(Recorded data)
****

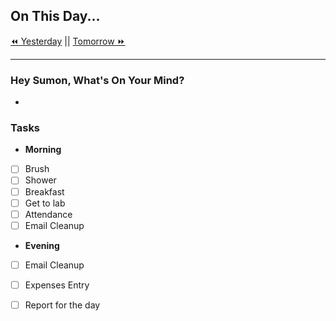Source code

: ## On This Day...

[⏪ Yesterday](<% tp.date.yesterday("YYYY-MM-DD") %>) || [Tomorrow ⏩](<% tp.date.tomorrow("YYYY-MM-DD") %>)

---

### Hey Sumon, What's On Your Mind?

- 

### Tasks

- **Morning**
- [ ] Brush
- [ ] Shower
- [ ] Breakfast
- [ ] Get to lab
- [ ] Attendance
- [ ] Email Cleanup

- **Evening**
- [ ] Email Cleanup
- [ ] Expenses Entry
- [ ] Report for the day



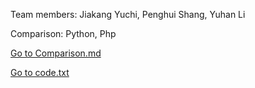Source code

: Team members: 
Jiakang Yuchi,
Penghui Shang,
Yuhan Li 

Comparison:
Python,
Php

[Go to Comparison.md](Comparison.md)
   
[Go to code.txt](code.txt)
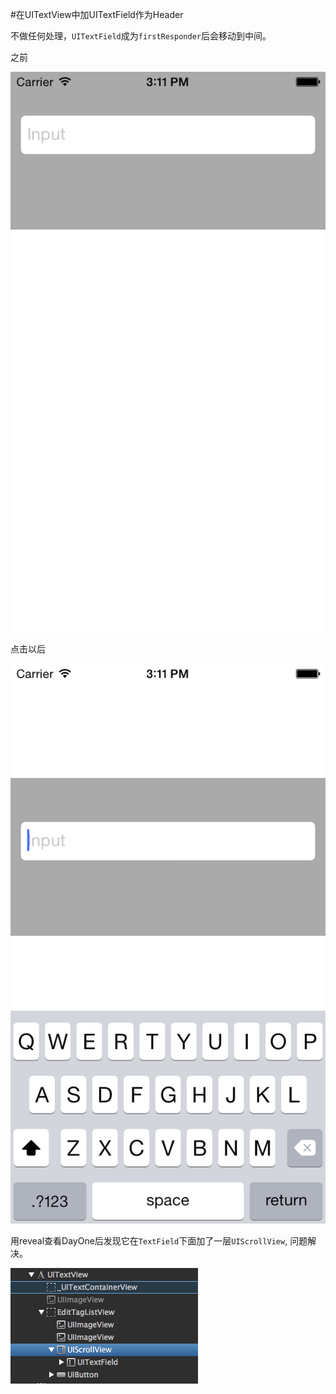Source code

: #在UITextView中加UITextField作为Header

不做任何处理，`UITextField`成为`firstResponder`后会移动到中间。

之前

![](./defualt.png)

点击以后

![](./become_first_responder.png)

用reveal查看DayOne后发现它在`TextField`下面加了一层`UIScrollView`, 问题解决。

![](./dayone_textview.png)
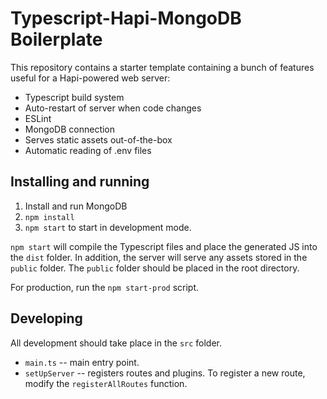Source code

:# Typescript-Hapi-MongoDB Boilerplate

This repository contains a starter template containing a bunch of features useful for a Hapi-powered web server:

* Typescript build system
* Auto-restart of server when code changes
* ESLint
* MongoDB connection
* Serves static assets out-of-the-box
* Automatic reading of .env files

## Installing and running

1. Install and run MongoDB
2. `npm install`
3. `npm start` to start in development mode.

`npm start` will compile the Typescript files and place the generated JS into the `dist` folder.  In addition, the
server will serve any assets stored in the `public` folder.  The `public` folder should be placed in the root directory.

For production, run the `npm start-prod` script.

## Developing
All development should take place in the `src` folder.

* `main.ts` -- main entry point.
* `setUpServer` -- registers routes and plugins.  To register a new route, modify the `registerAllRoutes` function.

****

**Problem requirements:**
Transcribe exactly, and only, the lines from the one bearing "in development mode." through the last line of the entries, counting both.

**Result for this task:**
3. `npm start` to start in development mode.

`npm start` will compile the Typescript files and place the generated JS into the `dist` folder.  In addition, the
server will serve any assets stored in the `public` folder.  The `public` folder should be placed in the root directory.

For production, run the `npm start-prod` script.

## Developing
All development should take place in the `src` folder.

* `main.ts` -- main entry point.
* `setUpServer` -- registers routes and plugins.  To register a new route, modify the `registerAllRoutes` function.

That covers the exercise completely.